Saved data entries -

-*-

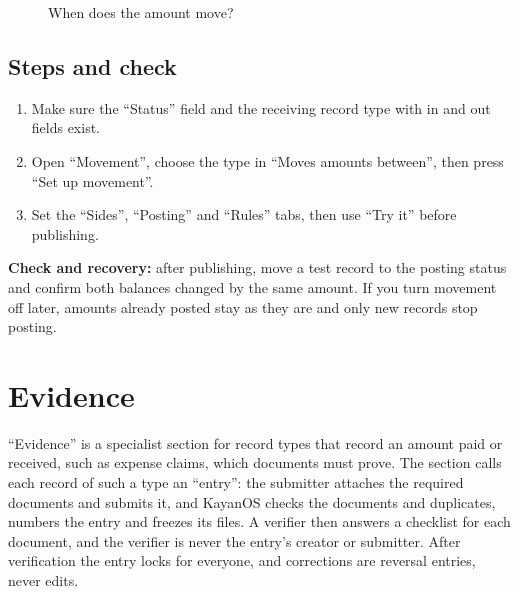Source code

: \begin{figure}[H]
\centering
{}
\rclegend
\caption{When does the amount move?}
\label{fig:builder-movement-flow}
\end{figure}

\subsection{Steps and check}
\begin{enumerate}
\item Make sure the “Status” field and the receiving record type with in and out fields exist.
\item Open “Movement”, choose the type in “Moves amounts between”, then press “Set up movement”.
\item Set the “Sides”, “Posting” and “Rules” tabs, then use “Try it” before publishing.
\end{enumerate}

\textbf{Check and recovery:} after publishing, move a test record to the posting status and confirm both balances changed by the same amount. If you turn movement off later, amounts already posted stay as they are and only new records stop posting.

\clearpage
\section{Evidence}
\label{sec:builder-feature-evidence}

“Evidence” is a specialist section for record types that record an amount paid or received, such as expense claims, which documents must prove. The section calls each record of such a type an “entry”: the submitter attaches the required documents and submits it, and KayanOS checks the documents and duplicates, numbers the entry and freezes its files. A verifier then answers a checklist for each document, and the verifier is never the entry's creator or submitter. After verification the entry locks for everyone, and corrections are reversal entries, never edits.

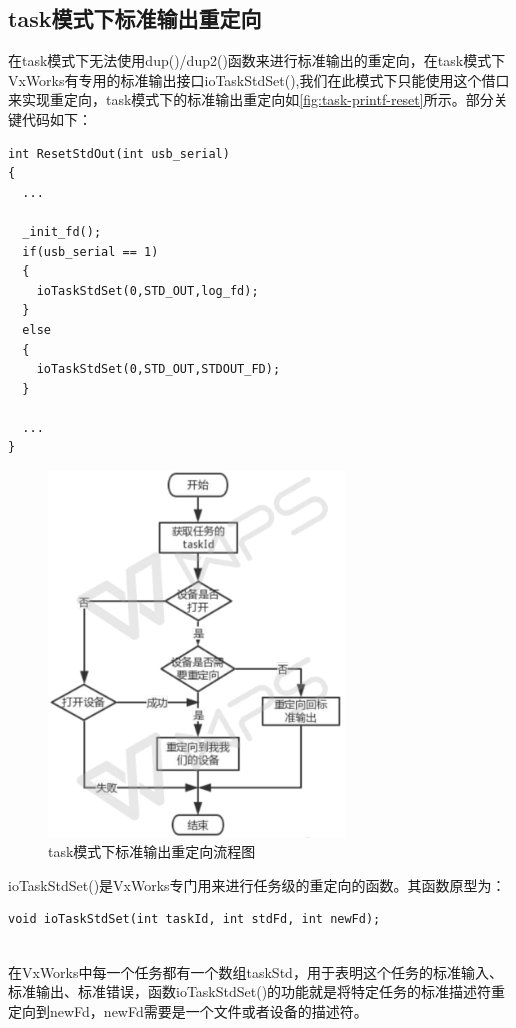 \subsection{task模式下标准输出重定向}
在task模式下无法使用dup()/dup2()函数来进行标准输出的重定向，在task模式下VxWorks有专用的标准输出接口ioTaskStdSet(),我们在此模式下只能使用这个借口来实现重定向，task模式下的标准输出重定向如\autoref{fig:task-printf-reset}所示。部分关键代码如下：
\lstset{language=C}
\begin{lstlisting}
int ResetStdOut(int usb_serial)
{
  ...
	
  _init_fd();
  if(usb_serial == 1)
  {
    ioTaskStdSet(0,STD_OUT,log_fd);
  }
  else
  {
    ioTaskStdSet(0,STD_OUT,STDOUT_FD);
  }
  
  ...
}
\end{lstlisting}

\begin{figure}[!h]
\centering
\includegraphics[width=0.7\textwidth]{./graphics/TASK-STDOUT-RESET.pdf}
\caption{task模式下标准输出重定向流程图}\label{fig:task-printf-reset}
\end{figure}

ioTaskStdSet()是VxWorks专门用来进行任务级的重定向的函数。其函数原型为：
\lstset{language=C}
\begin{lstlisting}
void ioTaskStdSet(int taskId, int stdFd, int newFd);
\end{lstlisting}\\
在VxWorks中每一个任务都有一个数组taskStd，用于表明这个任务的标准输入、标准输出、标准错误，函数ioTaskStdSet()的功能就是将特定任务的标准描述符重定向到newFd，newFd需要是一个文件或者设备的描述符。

-*-

What to work on - Copy out each line in the preceding records that contains "label".

Task result -
\label{fig:builder-movement-flow}
\label{sec:builder-feature-evidence}
\caption{task模式下标准输出重定向流程图}\label{fig:task-printf-reset}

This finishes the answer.